Copy out every line from the records that includes "integers".

[[ DATA SUPPLIED open ]]

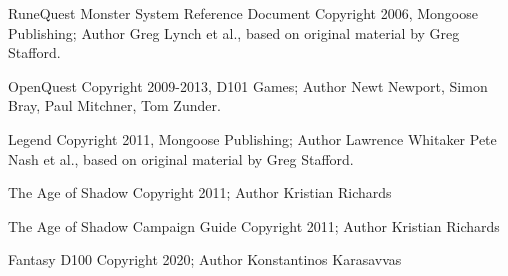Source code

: \begin{scriptsize}
\noindent RuneQuest Monster System Reference Document Copyright 2006, Mongoose Publishing; Author Greg Lynch et al., based on original material by Greg Stafford.

\noindent OpenQuest Copyright 2009-2013, D101 Games; Author Newt Newport, Simon Bray, Paul Mitchner, Tom Zunder.

\noindent Legend Copyright 2011, Mongoose Publishing; Author Lawrence Whitaker Pete Nash et al., based on original material by Greg Stafford.

\noindent The Age of Shadow Copyright 2011; Author Kristian Richards

\noindent The Age of Shadow Campaign Guide Copyright 2011; Author Kristian Richards


\noindent Fantasy D100 Copyright 2020; Author Konstantinos Karasavvas
\end{scriptsize}
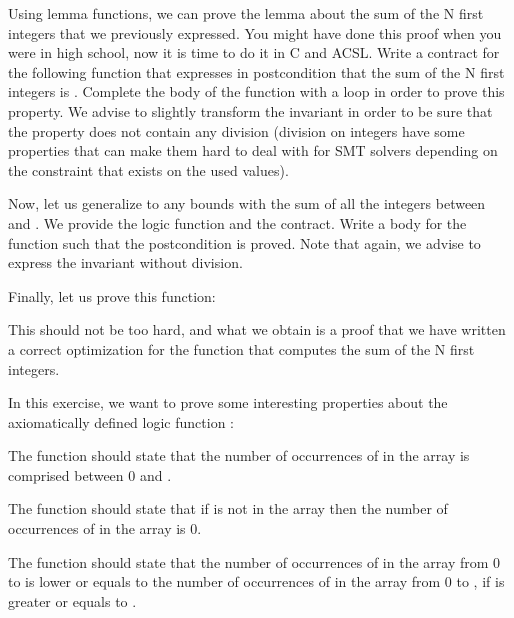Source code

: Using lemma functions, we can prove the lemma about the sum of the N first
integers that we previously expressed. You might have done this proof when you
were in high school, now it is time to do it in C and ACSL. Write a contract for
the following function that expresses in postcondition that the sum of the N
first integers is . Complete the body of the function with
a loop in order to prove this property. We advise to slightly transform the
invariant in order to be sure that the property does not contain any division
(division on integers have some properties that can make them hard to deal with
for SMT solvers depending on the constraint that exists on the used values).




Now, let us generalize to any bounds with the sum of all the integers between
 and . We provide the logic function and the
contract. Write a body for the function such that the postcondition is proved.
Note that again, we advise to express the invariant without division.




Finally, let us prove this function:




This should not be too hard, and what we obtain is a proof that we have written
a correct optimization for the function that computes the sum of the N first
integers.




In this exercise, we want to prove some interesting properties about the
axiomatically defined logic function :




The function  should state that the number of
occurrences of  in the array is comprised between 0 and
.


The function  should state that if  is
not in the array then the number of occurrences of  in the array
is 0.


The function  should state that the number of
occurrences of  in the array from 0 to  is lower
or equals to the number of occurrences of  in the array from 0
to , if  is greater or equals to
.



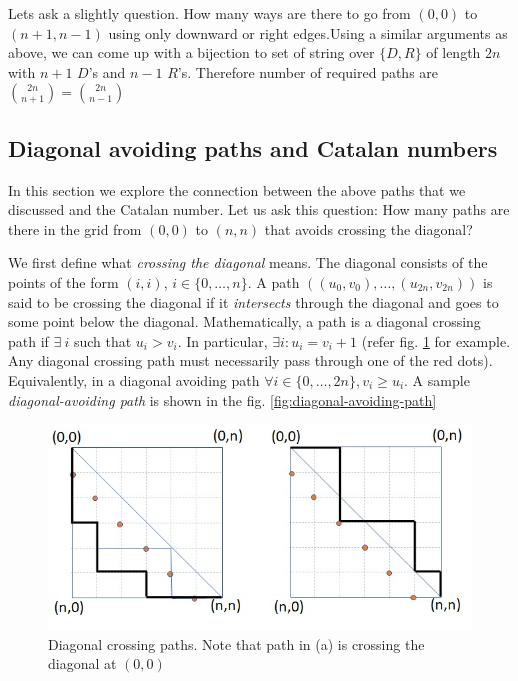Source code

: Lets ask a slightly question. How many ways are there to go from $(0,0)$ to $(n+1,n-1)$ using only downward or right edges.Using a similar arguments as above, we can come up with a bijection to set of string over $\{D,R\}$ of length $2n$ with $n+1$ $D$'s and $n-1$ $R$'s. Therefore number of required paths are $\binom{2n}{n+1}=\binom{2n}{n-1}$


\subsection{Diagonal avoiding paths and Catalan numbers}
In this section we explore the connection  between the above paths that we discussed and the Catalan number. 
Let us ask this question:
How many paths are there in the grid from $(0,0)$ to $(n,n)$ that avoids crossing the diagonal? 

We first define what \textit{crossing the diagonal} means. The diagonal consists of the points of the form $(i,i)$, $i\in\{0,\ldots, n\}$. A path $((u_0,v_0), \ldots, (u_{2n},v_{2n}))$ is said to be crossing the diagonal if it \textit{intersects} through the diagonal and goes to some point below the diagonal. Mathematically, a path is a diagonal crossing path if $\exists~i$ such that $u_i>v_i$. In particular, $\exists i: u_i = v_i+1$ (refer fig. \ref{fig:diagonal-crossing-path} for example. Any diagonal crossing path must necessarily pass through one of the red dots). Equivalently, in a diagonal avoiding path $\forall i\in\{0,\ldots, 2n\}, v_i\ge u_i$. A sample \emph{diagonal-avoiding path} is shown in the fig. \ref{fig:diagonal-avoiding-path} %
\begin{figure}[h!]
    \centering
    \includegraphics[width=0.7\linewidth]{images/diagonal-crossing.jpeg}
    \caption{Diagonal crossing paths. Note that path in (a) is crossing the diagonal at $(0,0)$}
    \label{fig:diagonal-crossing-path}
\end{figure}

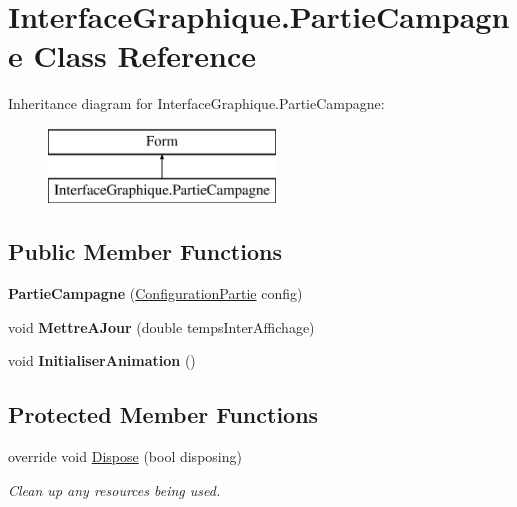 \hypertarget{class_interface_graphique_1_1_partie_campagne}{\section{Interface\-Graphique.\-Partie\-Campagne Class Reference}
\label{class_interface_graphique_1_1_partie_campagne}
}
Inheritance diagram for Interface\-Graphique.\-Partie\-Campagne\-:\begin{figure}[H]
\begin{center}
\leavevmode
\includegraphics[height=2.000000cm]{class_interface_graphique_1_1_partie_campagne}
\end{center}
\end{figure}
\subsection*{Public Member Functions}
\begin{DoxyCompactItemize}
\item 
\hypertarget{class_interface_graphique_1_1_partie_campagne_a09c97c7d20e5f81ae694c7d5a8902cfc}{{\bfseries Partie\-Campagne} (\hyperlink{class_interface_graphique_1_1_configuration_partie}{Configuration\-Partie} config)}\label{class_interface_graphique_1_1_partie_campagne_a09c97c7d20e5f81ae694c7d5a8902cfc}

\item 
\hypertarget{class_interface_graphique_1_1_partie_campagne_abd2bb254a6fc89e1fcf4866f26a33b5e}{void {\bfseries Mettre\-A\-Jour} (double temps\-Inter\-Affichage)}\label{class_interface_graphique_1_1_partie_campagne_abd2bb254a6fc89e1fcf4866f26a33b5e}

\item 
\hypertarget{class_interface_graphique_1_1_partie_campagne_a195a2c4b17dc6ebc55240ff5f9e822b4}{void {\bfseries Initialiser\-Animation} ()}\label{class_interface_graphique_1_1_partie_campagne_a195a2c4b17dc6ebc55240ff5f9e822b4}

\end{DoxyCompactItemize}
\subsection*{Protected Member Functions}
\begin{DoxyCompactItemize}
\item 
override void \hyperlink{class_interface_graphique_1_1_partie_campagne_a7722af971723630e8fee2f3ac1bfa07e}{Dispose} (bool disposing)
\begin{DoxyCompactList}\small\item\em Clean up any resources being used. \end{DoxyCompactList}\end{DoxyCompactItemize}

[[ DATA SUPPLIED closed ]]

RESPONSE:
integers that we previously expressed. You might have done this proof when you
first integers is . Complete the body of the function with
(division on integers have some properties that can make them hard to deal with
Now, let us generalize to any bounds with the sum of all the integers between
integers.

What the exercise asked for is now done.